**What you need to do**
Which of the lines below mention the word "begin"? Pull each one out.

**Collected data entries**
-- Opening Marker --

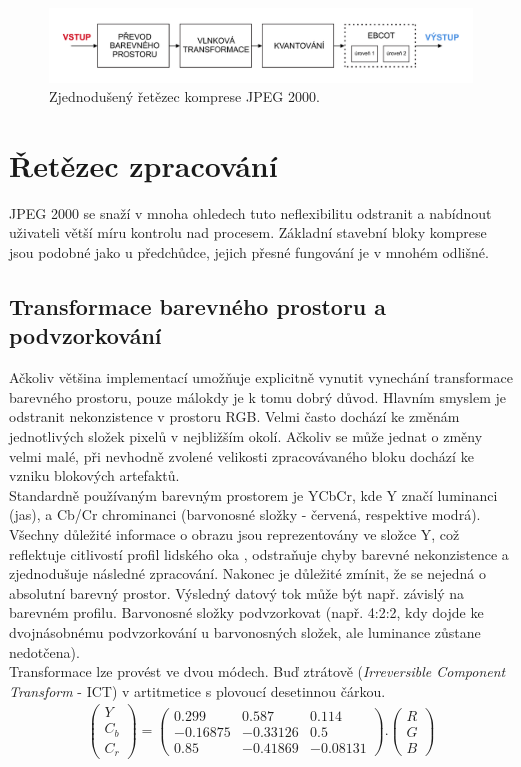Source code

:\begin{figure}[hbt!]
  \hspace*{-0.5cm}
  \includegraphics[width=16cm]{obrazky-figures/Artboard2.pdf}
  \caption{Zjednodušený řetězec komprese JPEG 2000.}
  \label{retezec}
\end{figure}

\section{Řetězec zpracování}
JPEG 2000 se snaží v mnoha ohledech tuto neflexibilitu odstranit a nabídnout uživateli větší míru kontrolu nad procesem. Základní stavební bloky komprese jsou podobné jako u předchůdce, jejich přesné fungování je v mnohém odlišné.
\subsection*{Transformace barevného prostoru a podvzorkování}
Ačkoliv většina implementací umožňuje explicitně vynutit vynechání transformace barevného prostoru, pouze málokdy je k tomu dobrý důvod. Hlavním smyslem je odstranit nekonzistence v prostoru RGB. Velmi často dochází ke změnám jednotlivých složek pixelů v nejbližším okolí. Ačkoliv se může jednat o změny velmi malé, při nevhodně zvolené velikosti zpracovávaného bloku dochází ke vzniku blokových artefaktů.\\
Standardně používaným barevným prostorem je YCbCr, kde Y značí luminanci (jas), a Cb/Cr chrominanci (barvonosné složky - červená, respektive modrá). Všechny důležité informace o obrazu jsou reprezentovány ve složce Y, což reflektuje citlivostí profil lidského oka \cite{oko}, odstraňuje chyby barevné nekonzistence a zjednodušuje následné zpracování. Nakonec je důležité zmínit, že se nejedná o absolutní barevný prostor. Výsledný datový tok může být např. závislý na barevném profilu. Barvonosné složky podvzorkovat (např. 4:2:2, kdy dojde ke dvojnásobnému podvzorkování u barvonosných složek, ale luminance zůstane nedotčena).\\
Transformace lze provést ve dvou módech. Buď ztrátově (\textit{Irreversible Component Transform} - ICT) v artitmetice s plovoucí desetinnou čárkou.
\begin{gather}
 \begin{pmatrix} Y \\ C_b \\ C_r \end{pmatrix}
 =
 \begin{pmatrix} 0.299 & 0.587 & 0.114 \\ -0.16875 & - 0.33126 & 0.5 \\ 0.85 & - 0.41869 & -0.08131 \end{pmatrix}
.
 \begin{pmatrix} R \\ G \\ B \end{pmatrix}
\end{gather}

-- Closing Marker --

**Written answer**
:\begin{figure}[hbt!]
\begin{gather}
 \begin{pmatrix} Y \\ C_b \\ C_r \end{pmatrix}
 \begin{pmatrix} 0.299 & 0.587 & 0.114 \\ -0.16875 & - 0.33126 & 0.5 \\ 0.85 & - 0.41869 & -0.08131 \end{pmatrix}
 \begin{pmatrix} R \\ G \\ B \end{pmatrix}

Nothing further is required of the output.